PARK FALLS – Michael Bablick’s family is filled with generations of loggers and paper makers. The way that he sees it, “the only reason I exist” is because of the paper mill in Park Falls, he said.
But now, as the city’s mayor, Bablick must lead Park Falls in a new era without the more-than-120-year-old mill, after it shut down last year.
More than 100 workers lost their jobs when the mill closed. City officials have also had to grapple with the effects of losing one of their biggest water users. Pieces and machinery from the mill are being sold off, as the No. 6 boiler building came down. And, a cryptocurrency mining operation has moved in.

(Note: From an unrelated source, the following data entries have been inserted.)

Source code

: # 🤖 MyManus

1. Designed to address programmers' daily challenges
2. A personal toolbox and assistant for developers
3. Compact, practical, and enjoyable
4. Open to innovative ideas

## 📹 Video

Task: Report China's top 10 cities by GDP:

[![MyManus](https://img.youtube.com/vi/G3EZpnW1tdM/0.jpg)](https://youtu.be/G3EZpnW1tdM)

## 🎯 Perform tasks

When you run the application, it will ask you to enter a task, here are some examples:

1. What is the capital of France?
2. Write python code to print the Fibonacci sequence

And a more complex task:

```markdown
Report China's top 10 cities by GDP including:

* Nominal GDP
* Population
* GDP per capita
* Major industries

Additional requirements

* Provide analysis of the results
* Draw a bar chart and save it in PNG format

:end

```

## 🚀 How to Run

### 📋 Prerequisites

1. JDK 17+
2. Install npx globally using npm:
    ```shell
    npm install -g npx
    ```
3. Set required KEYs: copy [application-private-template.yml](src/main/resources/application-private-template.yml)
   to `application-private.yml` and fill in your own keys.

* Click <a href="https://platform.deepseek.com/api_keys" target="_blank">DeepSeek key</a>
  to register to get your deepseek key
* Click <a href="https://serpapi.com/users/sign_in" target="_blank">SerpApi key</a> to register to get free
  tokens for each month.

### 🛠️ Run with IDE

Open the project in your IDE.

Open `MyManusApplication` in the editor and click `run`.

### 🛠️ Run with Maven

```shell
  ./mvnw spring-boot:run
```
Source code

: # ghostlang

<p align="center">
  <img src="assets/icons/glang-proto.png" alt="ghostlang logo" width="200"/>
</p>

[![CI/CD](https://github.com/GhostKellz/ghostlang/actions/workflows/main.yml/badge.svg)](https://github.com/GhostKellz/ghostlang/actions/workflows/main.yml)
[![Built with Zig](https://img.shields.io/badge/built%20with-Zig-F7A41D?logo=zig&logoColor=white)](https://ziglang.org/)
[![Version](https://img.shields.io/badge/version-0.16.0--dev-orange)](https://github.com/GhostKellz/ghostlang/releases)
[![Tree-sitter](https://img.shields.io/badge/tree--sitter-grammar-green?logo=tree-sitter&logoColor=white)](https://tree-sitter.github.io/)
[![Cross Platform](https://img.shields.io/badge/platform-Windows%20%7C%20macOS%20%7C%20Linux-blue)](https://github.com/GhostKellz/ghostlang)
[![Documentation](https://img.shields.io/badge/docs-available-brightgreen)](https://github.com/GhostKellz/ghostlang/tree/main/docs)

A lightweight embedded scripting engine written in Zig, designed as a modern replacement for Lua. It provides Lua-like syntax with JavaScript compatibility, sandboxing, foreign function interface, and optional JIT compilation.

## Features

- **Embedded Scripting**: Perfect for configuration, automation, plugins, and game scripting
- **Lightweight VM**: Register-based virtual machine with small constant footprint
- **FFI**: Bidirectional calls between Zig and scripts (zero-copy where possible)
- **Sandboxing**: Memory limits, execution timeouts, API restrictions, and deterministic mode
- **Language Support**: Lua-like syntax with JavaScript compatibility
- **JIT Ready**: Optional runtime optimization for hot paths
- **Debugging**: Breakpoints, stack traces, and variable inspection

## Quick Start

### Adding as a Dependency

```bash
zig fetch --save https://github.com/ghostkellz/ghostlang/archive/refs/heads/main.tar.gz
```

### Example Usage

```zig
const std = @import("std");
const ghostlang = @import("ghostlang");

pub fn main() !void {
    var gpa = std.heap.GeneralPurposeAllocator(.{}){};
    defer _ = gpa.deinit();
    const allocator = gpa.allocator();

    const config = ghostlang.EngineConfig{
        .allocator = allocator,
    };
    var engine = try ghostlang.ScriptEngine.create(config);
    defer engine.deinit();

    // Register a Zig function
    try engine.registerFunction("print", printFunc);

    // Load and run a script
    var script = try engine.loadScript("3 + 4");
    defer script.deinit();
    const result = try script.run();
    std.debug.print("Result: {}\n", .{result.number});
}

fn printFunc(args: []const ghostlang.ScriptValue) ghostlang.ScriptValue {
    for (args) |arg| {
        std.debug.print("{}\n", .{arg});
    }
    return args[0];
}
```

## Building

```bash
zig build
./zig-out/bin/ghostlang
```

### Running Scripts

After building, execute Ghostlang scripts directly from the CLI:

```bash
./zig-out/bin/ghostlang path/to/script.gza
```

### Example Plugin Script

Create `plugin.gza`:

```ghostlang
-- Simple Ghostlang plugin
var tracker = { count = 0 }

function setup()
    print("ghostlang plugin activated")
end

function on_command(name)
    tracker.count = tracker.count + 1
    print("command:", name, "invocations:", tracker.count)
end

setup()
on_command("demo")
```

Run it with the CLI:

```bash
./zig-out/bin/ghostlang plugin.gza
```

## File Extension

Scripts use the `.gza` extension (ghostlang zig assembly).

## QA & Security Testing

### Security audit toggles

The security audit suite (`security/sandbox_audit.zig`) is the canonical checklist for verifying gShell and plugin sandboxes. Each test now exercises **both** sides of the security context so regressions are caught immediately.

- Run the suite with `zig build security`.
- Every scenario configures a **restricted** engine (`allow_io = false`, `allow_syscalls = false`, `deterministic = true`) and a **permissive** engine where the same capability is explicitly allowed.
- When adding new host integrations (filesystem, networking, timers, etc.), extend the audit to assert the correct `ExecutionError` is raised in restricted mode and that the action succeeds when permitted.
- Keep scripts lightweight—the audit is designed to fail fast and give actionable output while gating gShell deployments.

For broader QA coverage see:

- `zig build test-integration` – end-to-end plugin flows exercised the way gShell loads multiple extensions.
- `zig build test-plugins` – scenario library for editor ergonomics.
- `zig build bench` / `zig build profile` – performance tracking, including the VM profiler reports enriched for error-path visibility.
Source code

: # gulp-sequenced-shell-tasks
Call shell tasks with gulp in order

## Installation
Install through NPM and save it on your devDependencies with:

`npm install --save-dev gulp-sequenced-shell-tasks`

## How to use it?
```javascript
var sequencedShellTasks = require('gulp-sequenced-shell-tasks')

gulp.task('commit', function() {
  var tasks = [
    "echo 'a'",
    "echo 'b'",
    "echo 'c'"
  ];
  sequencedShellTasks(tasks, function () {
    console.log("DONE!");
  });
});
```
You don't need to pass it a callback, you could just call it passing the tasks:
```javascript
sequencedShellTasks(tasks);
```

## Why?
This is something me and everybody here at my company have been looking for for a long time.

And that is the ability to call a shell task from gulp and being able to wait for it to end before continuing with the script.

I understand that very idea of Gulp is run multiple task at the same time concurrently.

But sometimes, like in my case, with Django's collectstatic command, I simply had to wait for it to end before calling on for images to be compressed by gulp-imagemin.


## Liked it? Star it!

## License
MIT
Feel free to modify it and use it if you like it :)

Bablick doesn’t know where the idea for that last move came from, but he can see why the space would be appealing for that type of business.
“This mill has — like any mill — an enormous power service running to it from the grid,” he said, and it “was using 25 megawatts of electricity everyday. … So, if somebody can use the power, it’s no more than it would have been used before.”
SOS Limited LLC, a Chinese company that is leasing space at the former mill through a joint venture called FD LLC, already has four crypto mining modules — steel containers housing banks of high-powered computers — running inside of the building, Bablick said, but “you would never even know they’re there.”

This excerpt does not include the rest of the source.